Lawrence Maxwell Krauss (born May 27, 1954) is foundation professor in the School of Earth and Space Exploration, a professor in the physics department and director of the Origins Initiative at Arizona State University. He is the author of several bestselling books, including The Physics of Star Trek. Lawrence is also an outspoken defender of reason and rational thinking and has had various discussions with fellow scientist Richard Dawkins.
Krauss was born in New York City and shortly afterward moved to Toronto, spending his childhood in Canada. He married Katherine Kelley in 1980, and they have one daughter, Lilli. He received undergraduate degrees in mathematics and physics from Carleton University, and his Ph.D. from the Massachusetts Institute of Technology in 1982. He became an assistant professor at Yale University in 1985 and associate professor in 1988. He was named the Ambrose Swasey Professor of Physics, professor of astronomy, and was chairman of the physics department at Case Western Reserve University from 1993 to 2005. In 2006, Krauss led the initiative for the no confidence vote against Case Western Reserve University's President Edward Hundert and Provost Anderson, which was approved on March 2, 2006 by the College of Arts and Sciences (Hundert: 131 for / 44 against; Anderson: 97 for / 68 against).

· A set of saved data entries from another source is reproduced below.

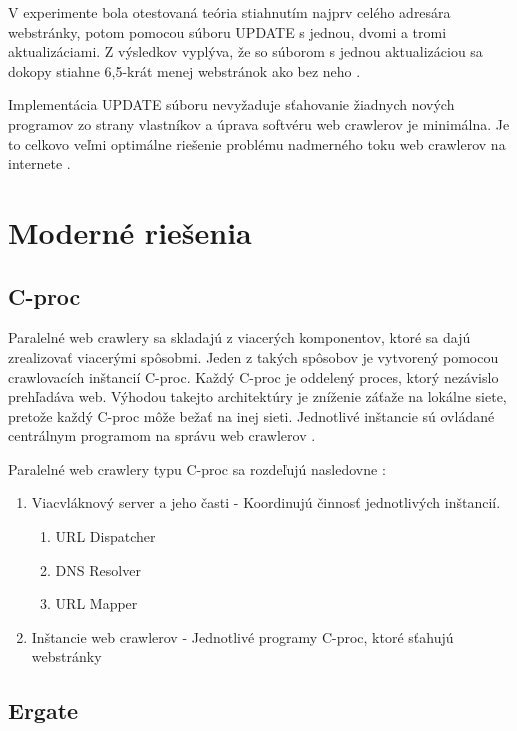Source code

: \documentclass[10pt,twoside,slovak,a4paper]{article}
\begin{document}
V experimente bola otestovaná teória stiahnutím najprv celého adresára webstránky, potom pomocou súboru UPDATE s jednou, dvomi a tromi aktualizáciami. Z výsledkov vyplýva, že so súborom s jednou aktualizáciou sa dokopy stiahne 6,5-krát menej webstránok ako bez neho \cite{mishra2010smart}.

Implementácia UPDATE súboru nevyžaduje sťahovanie žiadnych nových programov zo strany vlastníkov a úprava softvéru web crawlerov je minimálna. Je to celkovo veľmi optimálne riešenie problému nadmerného toku web crawlerov na internete \cite{mishra2010smart}.

\section{Moderné riešenia}

\subsection{C-proc}

Paralelné web crawlery sa skladajú z viacerých komponentov, ktoré sa dajú zrealizovať viacerými spôsobmi. Jeden z takých spôsobov je vytvorený pomocou crawlovacích inštancií C-proc. Každý C-proc je oddelený proces, ktorý nezávislo prehľadáva web. Výhodou takejto architektúry je zníženie záťaže na lokálne siete, pretože každý C-proc môže bežať na inej sieti. Jednotlivé inštancie sú ovládané centrálnym programom na správu web crawlerov \cite{sharma2011novel}.

Paralelné web crawlery typu C-proc sa rozdeľujú nasledovne \cite{9645918, sharma2011novel}:

\begin{enumerate}
    \item Viacvláknový server a jeho časti - Koordinujú činnosť jednotlivých inštancií.
        \begin{enumerate}
            \item URL Dispatcher
            \item DNS Resolver
            \item URL Mapper
        \end{enumerate}
        \item Inštancie web crawlerov - Jednotlivé programy C-proc, ktoré sťahujú webstránky
\end{enumerate}

\subsection{Ergate}
\end{document}
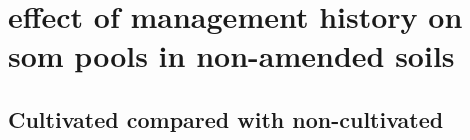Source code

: 



\section{effect of management history on \gls{som} pools in non-amended soils}

	\subsection{Cultivated compared with non-cultivated}
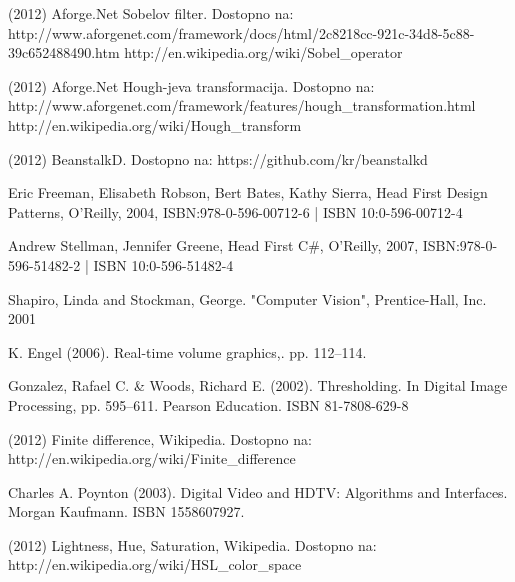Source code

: \documentclass[oneside, a4paper, 12pt]{book}
\begin{document}
\begin{thebibliography}{99}
 (2012) Aforge.Net Sobelov filter. Dostopno na:\\ 
http://www.aforgenet.com/framework/docs/html/2c8218cc-921c-34d8-5c88-39c652488490.htm 
http://en.wikipedia.org/wiki/Sobel\_operator

 (2012) Aforge.Net Hough-jeva transformacija. Dostopno na: 
http://www.aforgenet.com/framework/features/hough\_transformation.html 
http://en.wikipedia.org/wiki/Hough\_transform 

 (2012) BeanstalkD. Dostopno na:  
https://github.com/kr/beanstalkd 

 Eric Freeman, Elisabeth Robson, Bert Bates, Kathy Sierra, Head First Design Patterns, O'Reilly, 2004, ISBN:978-0-596-00712-6 | ISBN 10:0-596-00712-4

 Andrew Stellman, Jennifer Greene, Head First C\#, O'Reilly, 2007, ISBN:978-0-596-51482-2 | ISBN 10:0-596-51482-4

 Shapiro, Linda and Stockman, George. "Computer Vision", Prentice-Hall, Inc. 2001

 K. Engel (2006). Real-time volume graphics,. pp. 112–114.

 Gonzalez, Rafael C. \& Woods, Richard E. (2002). Thresholding. In Digital Image Processing, pp. 595–611. Pearson Education. ISBN 81-7808-629-8

 (2012) Finite difference, Wikipedia. Dostopno na:\\ 
http://en.wikipedia.org/wiki/Finite\_difference

 Charles A. Poynton (2003). Digital Video and HDTV: Algorithms and Interfaces. Morgan Kaufmann. ISBN 1558607927.

 (2012) Lightness, Hue, Saturation, Wikipedia. Dostopno na: \\
http://en.wikipedia.org/wiki/HSL\_color\_space

\end{thebibliography}
\end{document}
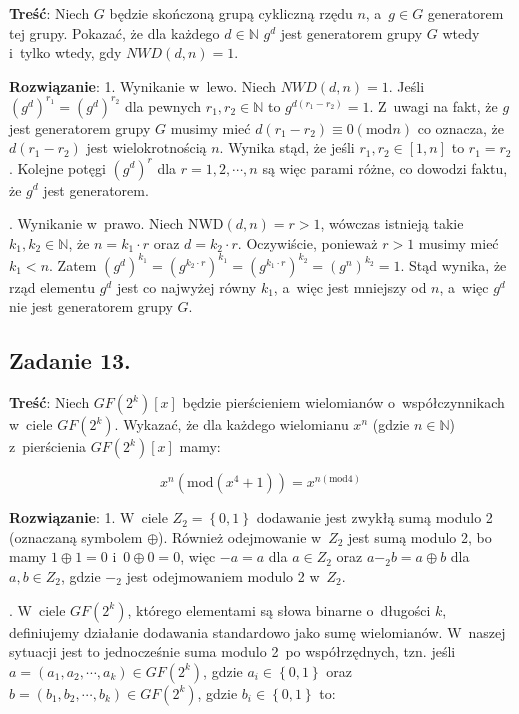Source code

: \documentclass[a4paper,10pt, twocolumn]{article}
\begin{document}
\textbf{Treść}: Niech $G$ będzie skończoną grupą cykliczną rzędu $n$, a~$g \in G$ generatorem tej grupy. Pokazać, że dla każdego $d \in \mathbb{N}$ $g^{d}$ jest generatorem grupy $G$ wtedy i~tylko wtedy, gdy $NWD(d,n) = 1$.

\textbf{Rozwiązanie}: 1. Wynikanie w~lewo. Niech $NWD(d,n) = 1$. Jeśli $(g^{d})^{r_{1}} = (g^{d})^{r_{2}}$ dla pewnych $r_{1}, r_{2} \in \mathbb{N}$ to $g^{d(r_{1} - r_{2})} = 1$. Z~uwagi na fakt, że $g$ jest generatorem grupy $G$ musimy mieć $d(r_{1} - r_{2}) \equiv 0 (\text{mod}n)$ co oznacza, że $d(r_{1} - r_{2})$ jest wielokrotnością $n$. Wynika stąd, że jeśli $r_{1}, r_{2} \in [1, n]$ to $r_{1} = r_{2}$. Kolejne potęgi $(g^{d})^{r}$ dla $r = 1, 2, \cdots, n$ są więc parami różne, co dowodzi faktu, że $g^{d}$ jest generatorem. 

. Wynikanie w~prawo. Niech $\text{NWD}(d,n) = r > 1$, wówczas istnieją takie $k_{1}, k_{2} \in \mathbb{N}$, że $n = k_{1} \cdot r$ oraz $d = k_{2} \cdot r$. Oczywiście, ponieważ $r > 1$ musimy mieć $k_{1} < n$. Zatem $(g^{d})^{k_{1}} = (g^{k_{2} \cdot r})^{k_{1}} = (g^{k_{1} \cdot r})^{k_{2}} = (g^{n})^{k_{2}} = 1$. Stąd wynika, że rząd elementu $g^{d}$ jest co najwyżej równy $k_{1}$, a~więc jest mniejszy od $n$, a~więc $g^{d}$ nie jest generatorem grupy $G$.

\subsection{Zadanie 13.}

\textbf{Treść}: Niech $GF(2^{k})[x]$ będzie pierścieniem wielomianów o~współczynnikach w~ciele $GF(2^{k})$. Wykazać, że dla każdego wielomianu $x^{n}$ (gdzie $n \in \mathbb{N}$) z~pierścienia $GF(2^{k})[x]$ mamy:

\begin{equation*}
	x^{n}(\text{mod}(x^{4} + 1)) = x^{n(\text{mod} 4)}
\end{equation*}

\textbf{Rozwiązanie}: 1. W~ciele $Z_{2} = \left\{0,1\right\}$ dodawanie jest zwykłą sumą modulo 2 (oznaczaną symbolem $\oplus$). Również odejmowanie w~$Z_{2}$ jest sumą modulo 2, bo mamy $1 \oplus 1 = 0$ i~$0 \oplus 0 = 0$, więc $-a = a$ dla $a \in Z_{2}$ oraz $a -_{2} b = a \oplus b$ dla $a, b \in Z_{2}$, gdzie $-_{2}$ jest odejmowaniem modulo 2 w~$Z_{2}$.

. W~ciele $GF(2^{k})$, którego elementami są słowa binarne o~długości $k$, definiujemy działanie dodawania standardowo jako sumę wielomianów. W~naszej sytuacji jest to jednocześnie suma modulo 2~po współrzędnych, tzn. jeśli $a = (a_{1}, a_{2}, \cdots, a_{k}) \in GF(2^{k})$, gdzie $a_{i} \in \left\{0,1\right\}$ oraz $b = (b_{1}, b_{2}, \cdots, b_{k}) \in GF(2^{k})$, gdzie $b_{i} \in \left\{0,1\right\}$ to:
\end{document}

In August 2008 he joined the faculty at Arizona State University as Foundation Professor in the School of Earth and Space Exploration and the Department of Physics, and Director of the University's Origins Initiative. In 2009 he helped inaugurate this initiative with the Origins Symposium in which 80 of the world's leading scientists participated, and 3000 people attended.
He also regularly appears in national media for public outreach in science and has written many editorials for The New York Times. His active opposition to intelligent design gained national prominence as a result of his 2004 appearance before the state school board of Ohio. He currently serves on the advisory boards of the Campaign to Defend the Constitution, an organization dedicated to opposing the religious right, and Scientists and Engineers for America, an organization focused on promoting sound science in American government.
He attended and was a speaker at the Beyond Belief symposium in November 2006 and again in October 2008. He also served on Barack Obama's 2008 Presidential campaign science policy committee. In 2008 he was named co-president of the Board of Sponsors of the Bulletin of the Atomic Scientists. In 2010 he was elected to the Board of Directors of the Federation of American Scientists.
Krauss is one of the few living scientists that Scientific American has referred to as a 'public intellectual', and is the only physicist ever to have been awarded the highest awards of all three major US Physics Societies: the American Physical Society, the American Association of Physics Teachers, and the American Institute of Physics. Krauss is also a critic of string theory, which he takes on in his 2005 book, Hiding in the Mirror. His newest book, due for release in 2011, is entitled Quantum Man: Richard Feynman's Life in Science.